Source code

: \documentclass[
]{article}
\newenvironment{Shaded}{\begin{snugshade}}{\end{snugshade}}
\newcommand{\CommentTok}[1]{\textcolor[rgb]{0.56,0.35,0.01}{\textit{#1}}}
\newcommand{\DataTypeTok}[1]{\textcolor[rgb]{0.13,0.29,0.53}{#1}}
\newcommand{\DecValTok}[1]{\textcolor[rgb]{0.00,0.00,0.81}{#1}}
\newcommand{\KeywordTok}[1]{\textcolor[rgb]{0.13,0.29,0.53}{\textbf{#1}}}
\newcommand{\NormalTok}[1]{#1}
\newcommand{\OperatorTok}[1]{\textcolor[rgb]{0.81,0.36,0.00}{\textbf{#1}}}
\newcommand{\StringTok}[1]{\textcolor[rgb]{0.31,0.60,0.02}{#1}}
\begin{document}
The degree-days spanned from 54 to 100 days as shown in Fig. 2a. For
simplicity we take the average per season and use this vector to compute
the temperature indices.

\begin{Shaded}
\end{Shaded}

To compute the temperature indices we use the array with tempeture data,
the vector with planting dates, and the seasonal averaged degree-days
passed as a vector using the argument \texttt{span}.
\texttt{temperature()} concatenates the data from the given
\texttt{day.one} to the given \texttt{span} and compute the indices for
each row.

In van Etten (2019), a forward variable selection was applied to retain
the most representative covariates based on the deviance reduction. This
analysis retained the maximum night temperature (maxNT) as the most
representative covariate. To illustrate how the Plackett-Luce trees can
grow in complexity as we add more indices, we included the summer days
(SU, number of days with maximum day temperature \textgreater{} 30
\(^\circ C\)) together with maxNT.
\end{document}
□ □ □ □ □
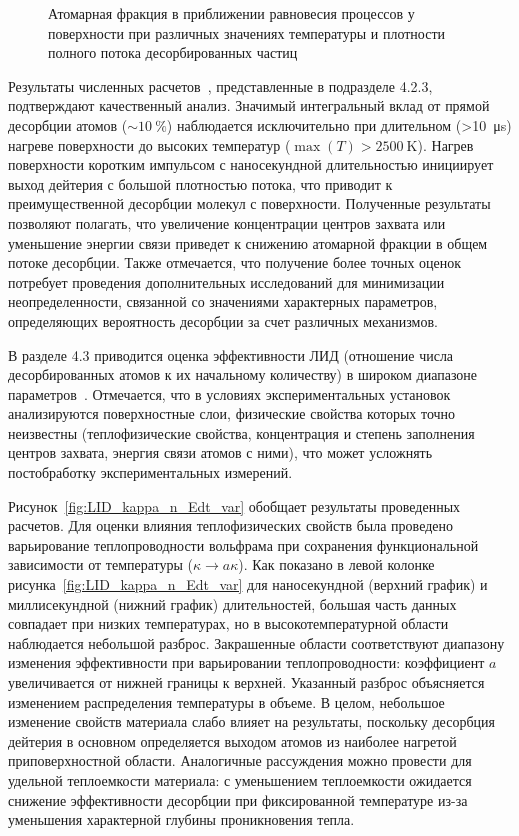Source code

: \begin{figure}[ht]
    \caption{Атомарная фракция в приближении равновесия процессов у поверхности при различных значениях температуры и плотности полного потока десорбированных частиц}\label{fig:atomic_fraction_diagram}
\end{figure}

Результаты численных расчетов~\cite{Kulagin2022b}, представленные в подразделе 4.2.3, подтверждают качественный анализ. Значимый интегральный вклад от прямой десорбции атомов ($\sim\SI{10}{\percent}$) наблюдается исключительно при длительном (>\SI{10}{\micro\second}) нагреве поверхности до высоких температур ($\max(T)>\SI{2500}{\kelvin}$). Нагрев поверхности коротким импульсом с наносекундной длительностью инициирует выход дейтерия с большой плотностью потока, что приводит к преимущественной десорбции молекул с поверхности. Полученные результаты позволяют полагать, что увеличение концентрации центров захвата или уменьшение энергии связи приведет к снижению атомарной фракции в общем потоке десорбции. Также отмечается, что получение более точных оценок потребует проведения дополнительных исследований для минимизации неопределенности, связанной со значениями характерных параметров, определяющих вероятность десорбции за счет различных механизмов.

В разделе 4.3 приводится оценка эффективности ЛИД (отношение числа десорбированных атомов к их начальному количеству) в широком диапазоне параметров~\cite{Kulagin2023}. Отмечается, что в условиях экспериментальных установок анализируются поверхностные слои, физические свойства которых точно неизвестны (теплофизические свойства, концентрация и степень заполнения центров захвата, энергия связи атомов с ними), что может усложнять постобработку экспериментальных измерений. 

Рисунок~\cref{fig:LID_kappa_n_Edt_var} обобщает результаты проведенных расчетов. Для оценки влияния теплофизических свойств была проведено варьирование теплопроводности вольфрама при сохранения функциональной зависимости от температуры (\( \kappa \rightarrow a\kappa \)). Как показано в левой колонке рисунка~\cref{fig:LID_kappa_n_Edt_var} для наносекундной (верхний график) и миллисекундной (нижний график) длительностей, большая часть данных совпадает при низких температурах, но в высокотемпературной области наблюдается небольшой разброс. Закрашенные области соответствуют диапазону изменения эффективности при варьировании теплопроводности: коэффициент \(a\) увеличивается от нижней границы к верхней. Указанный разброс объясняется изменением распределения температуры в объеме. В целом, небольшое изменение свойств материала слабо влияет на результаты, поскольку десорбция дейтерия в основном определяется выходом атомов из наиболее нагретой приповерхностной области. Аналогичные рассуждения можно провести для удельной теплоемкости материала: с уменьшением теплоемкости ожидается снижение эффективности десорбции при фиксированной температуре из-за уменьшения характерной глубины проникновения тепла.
□ □ □ □ □
Give the number of lines in the material above that have the word "days" in them, and nothing more.

4